В день открытия всенародно избранного Учредительного собрания (напомним читателям, что ленинскую власть никто не избирал), 5 января 1918 года, на улицы Петрограда вышло до 60 тысяч демонстрантов – интеллигенция, рабочие, солдаты гарнизона, чтобы поддержать демократию и потребовать передачи власти в стране Учредительному собранию.
На углу Невского и Литейного демонстрацию расстреляли под началом (?) Дыбенко. Особенно отличились "братишки" родного Дыбенко корабля "Император Павел Первый". И хотя современникам было известно о жертвах (несколько десятков убитых и сотни раненых), Дыбенко отметит в своих воспоминаниях, что матросы "дали залп в воздух".
Командовал Дыбенко и разгоном Учредительного собрания.

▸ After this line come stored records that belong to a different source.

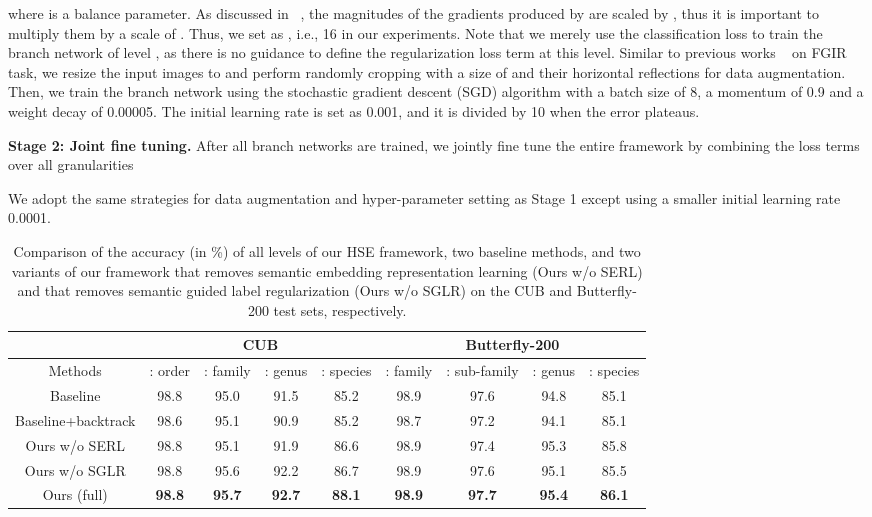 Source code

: \documentclass[sigconf]{acmart}
\begin{document}
where  is a balance parameter. As discussed in ~\cite{hinton2015distilling}, the magnitudes of the gradients produced by  are scaled by , thus it is important to multiply them by a scale of . Thus, we set  as , i.e., 16 in our experiments. Note that we merely use the classification loss  to train the branch network of level , as there is no guidance to define the regularization loss term at this level. Similar to previous works ~\cite{liu2016fully,lin2015bilinear} on FGIR task, we resize the input images to  and perform randomly cropping with a size of  and their horizontal reflections for data augmentation. Then, we train the branch network using the stochastic gradient descent (SGD) algorithm with a batch size of 8, a momentum of 0.9 and a weight decay of 0.00005. The initial learning rate is set as 0.001, and it is divided by 10 when the error plateaus.

\noindent\textbf{Stage 2: Joint fine tuning. }After all branch networks are trained, we jointly fine tune the entire framework by combining the loss terms over all granularities

We adopt the same strategies for data augmentation and hyper-parameter setting as Stage 1 except using a smaller initial learning rate 0.0001.

\begin{table*}[htp]
\centering
\begin{tabular}{c|c|c|c|c||c|c|c|c}
\hline
& \multicolumn{4}{c||}{CUB} &\multicolumn{4}{c}{Butterfly-200} \\
\hline
\centering  Methods  & : order & : family  & : genus & : species & : family & : sub-family  & : genus & : species\\
\hline
\hline
Baseline & 98.8 & 95.0 & 91.5 & 85.2 & 98.9 & 97.6 & 94.8 & 85.1 \\
Baseline+backtrack & 98.6 & 95.1 & 90.9 & 85.2 & 98.7 & 97.2 & 94.1 & 85.1 \\
\hline
\hline 
Ours w/o SERL  & 98.8 & 95.1 & 91.9 & 86.6 & 98.9 & 97.4 & 95.3 & 85.8\\
Ours w/o SGLR  & 98.8 & 95.6 & 92.2 & 86.7 & 98.9 & 97.6 & 95.1 & 85.5 \\
Ours (full) & \textbf{98.8} & \textbf{95.7} & \textbf{92.7} & \textbf{88.1} & \textbf{98.9} & \textbf{97.7} & \textbf{95.4} & \textbf{86.1} \\
\hline
\end{tabular}
\caption{Comparison of the accuracy (in \%) of all levels of our HSE framework, two baseline methods, and two variants of our framework that removes semantic embedding representation learning (Ours w/o SERL) and that removes semantic guided label regularization (Ours w/o SGLR) on the CUB and Butterfly-200 test sets, respectively.}
\label{table:result1}
\end{table*}
\end{document}
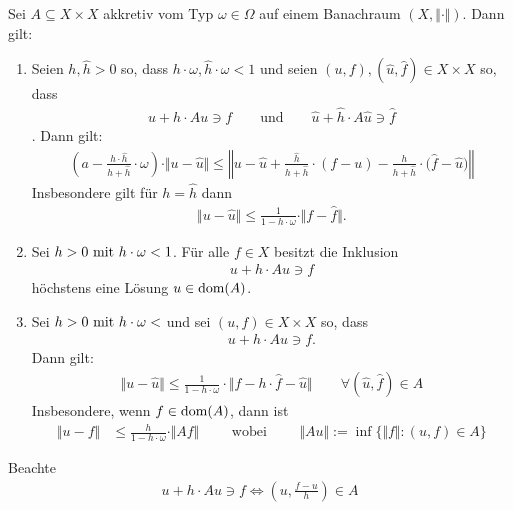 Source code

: \begin{theorem}\enter
Sei $A\subseteq X\times X$ akkretiv vom Typ $\omega\in\Omega$ auf einem Banachraum $(X,\Vert\cdot\Vert)$. Dann gilt:
\begin{enumerate}[label=(\alph*)]
\item Seien $h,\hat{h}>0$ so, dass $h\cdot\omega,\hat{h}\cdot\omega<1$ und seien $(u,f),(\hat{u},\hat{f})\in X\times X$ so, dass 
\begin{align*}
u+h\cdot Au\ni f\qquad\text{und}\qquad\hat{u}+\hat{h}\cdot A\hat{u}\ni\hat{f}
\end{align*}.
Dann gilt:
\begin{align*}
\left(a-\frac{h\cdot\hat{h}}{h+\hat{h}}\cdot\omega\right)\cdot\Vert u-\hat{u}\Vert
\leq
\left\Vert u-\hat{u}+\frac{\hat{h}}{h+\hat{h}}\cdot(f-u)-\frac{h}{h+\hat{h}}\cdot\big(\hat{f}-\hat{u}\big)\right\Vert
\end{align*}
Insbesondere gilt für $h=\hat{h}$ dann
\begin{align*}
\Vert u-\hat{u}\Vert
\leq
\frac{1}{1-h\cdot\omega}\cdot\Vert f-\hat{f}\Vert.
\end{align*}
\item Sei $h>0\mit h\cdot \omega<1$. Für alle $f\in X$ besitzt die Inklusion
\begin{align*}
u+h\cdot Au\ni f
\end{align*}
höchstens eine Lösung $u\in\dom(A)$.
\item Sei $h>0\mit h\cdot\omega<$ und sei $(u,f)\in X\times X$ so, dass 
\begin{align*}
u+h\cdot Au\ni f.
\end{align*}
Dann gilt:
\begin{align*}
\Vert u-\hat{u}\Vert
\leq
\frac{1}{1-h\cdot\omega}\cdot\big\Vert f-h\cdot\hat{f}-\hat{u}\big\Vert
\qquad
\forall(\hat{u},\hat{f})\in A
\end{align*}
Insbesondere, wenn $f\in\dom(A)$, dann ist
\begin{align*}
\Vert u-f\Vert
&\leq
\frac{h}{1-h\cdot\omega}\cdot\Vert Af\Vert
\qquad
\text{ wobei }
\qquad
\Vert Au\Vert:=\inf\big\lbrace\Vert f\Vert:(u,f)\in A\big\rbrace
\end{align*}
\end{enumerate}
\end{theorem}

\begin{bemerkung}
Beachte
\begin{align*}
u+h\cdot Au\ni f\Longleftrightarrow\left(u,\frac{f-u}{h}\right)\in A
\end{align*}
\end{bemerkung}

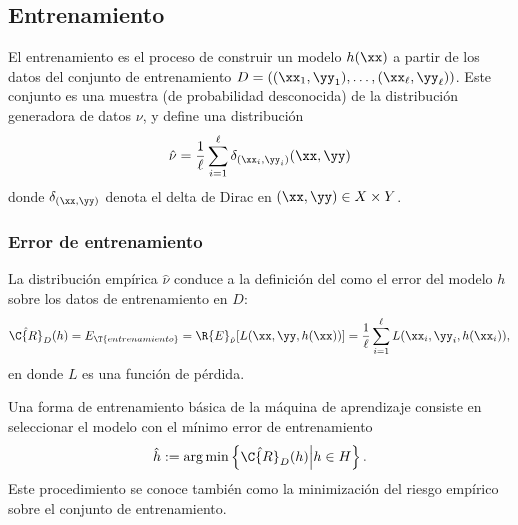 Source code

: %
%
\subsection{Entrenamiento}
%
El entrenamiento es el proceso de construir un modelo $h(\xx)$ a
partir de los datos del conjunto de entrenamiento
$D=\left((\xx_1,\yy_1),\ldots,(\xx_\ell,\yy_\ell)\right)$.
Este conjunto es una muestra (de probabilidad desconocida) de la
distribución generadora de datos $\nu$, y define una distribución
%
\begin{align}
  \hat{\nu}=\frac{1}{\ell}\sum_{i=1}^{\ell}\delta_{(\xx_i,\yy_i)}(\xx,\yy)
\end{align}
%
donde $\delta_{(\xx,\yy)}$ denota el delta de Dirac en
$(\xx,\yy)\in{}X\times{}Y$.
%
\subsubsection{Error de entrenamiento}
%
La distribución empírica $\hat{\nu}$ conduce a la definición del
 como el error del modelo $h$ sobre los
datos de entrenamiento en $D$:
%
\begin{align}
  \hat{\C{R}}_D(h)=E_\T{entrenamiento}=\R{E}_{\hat{\nu}}[L(\xx,\yy,h(\xx))]
  =\frac{1}{\ell}\sum_{i=1}^\ell L(\xx_i, \yy_i, h(\xx_i)),
\end{align}
%
en donde $L$ es una función de pérdida.
%

%
Una forma de entrenamiento básica de la máquina de aprendizaje consiste en
seleccionar el modelo con el mínimo error de entrenamiento
%
\begin{align}
  \hat{h}:=\arg \min \left\{ \hat{\C{R}}_D(h)\middle|h \in H\right\}.
\end{align}
%
Este procedimiento se conoce también como la minimización del riesgo
empírico sobre el conjunto de entrenamiento.
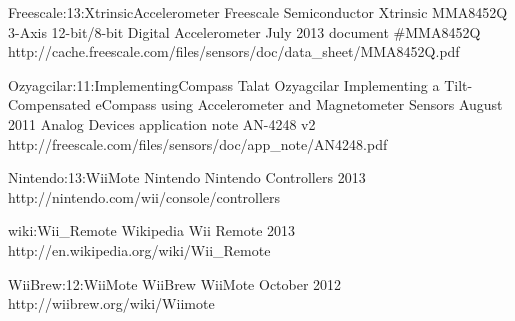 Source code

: \newdocref
    {Freescale:13:XtrinsicAccelerometer}
    {{Freescale Semiconductor}}
    {Xtrinsic MMA8452Q 3-Axis 12-bit/8-bit Digital Accelerometer}
    {July}
    {2013}
    {document \#MMA8452Q}
    {http://cache.freescale.com/files/sensors/doc/data_sheet/MMA8452Q.pdf}

\newdocref
    {Ozyagcilar:11:ImplementingCompass}
    {Talat Ozyagcilar}
    {Implementing a Tilt-Compensated eCompass using Accelerometer and Magnetometer Sensors}
    {August}
    {2011}
    {Analog Devices application note AN-4248 v2}
    {http://freescale.com/files/sensors/doc/app_note/AN4248.pdf}



\newlinkref
    {Nintendo:13:WiiMote}
    {Nintendo}
    {{Nintendo Controllers}}
    {}
    {2013}
    {}
    {http://nintendo.com/wii/console/controllers}

\newlinkref
    {wiki:Wii_Remote}
    {Wikipedia}
    {{Wii Remote}}
    {}
    {2013}
    {}
    {http://en.wikipedia.org/wiki/Wii_Remote}

\newlinkref
    {WiiBrew:12:WiiMote}
    {WiiBrew}
    {WiiMote}
    {October}
    {2012}
    {}
    {http://wiibrew.org/wiki/Wiimote}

Но история оставила этот "подвиг" за матросом Железняком, умолчав о его командире.
Павел Дыбенко сам был избран в "учредиловку" от матросских коллективов. На единственном заседании Учредительного собрания он ёрничал, шутил и послал даже в президиум записку с предложением "избрать Керенского и Корнилова секретарями". "Весельчак" Дыбенко тогда "самолично" поставил крест на развитии демократической России.
Заявление матроса Железняка, начальника караула: "Караул устал!" ничего общего с действительностью не имеет. Последние слова Железняка, обращенные к народным депутатам, были таковы: "Комиссар Дыбенко требует, чтобы присутствующие покинули зал".
Еще до этих "исторических" слов Дыбенко намеревался разогнать "учредиловку", как только ее покинут советские наркомы. Тут, по воспоминаниям Дыбенко, у матроса даже "вышел конфликт" с Лениным.
Дыбенко хотел немедленно разогнать собрание, а Ленин требовал разгона только "по окончании сегодняшнего заседания". В этом споре фактически победил Дыбенко, и собравшимся, не дали даже договорить…
Разогнав "учредиловку", Дыбенко стал одним из самых влиятельных военных – руководителем матросской стихии в столице. Ленин и, его соратники, кабинетные вожди – стали опасаться этого 28-летнего самовлюбленного "матросского Наполеона", что был чужаком в среде партийной элиты.
Для контроля и доносов к Дыбенко был приставлен еще один чрезвычайно честолюбивый авантюрист – матрос Федор Раскольников. Он стал заместителем Дыбенко и пытался добиться такого же положения в постели Коллонтай.
Раскольникову было только двадцать пять, но он видел, как легко делают карьеру безграмотные матросы. Он тяжело завидовал Дыбенко, и когда наркома арестовали "друг Федя" первым написал донос на "Пашку", обвиняя его в пьянстве и "спаивании" матросов-балтийцев для "обретения дешевой популярности".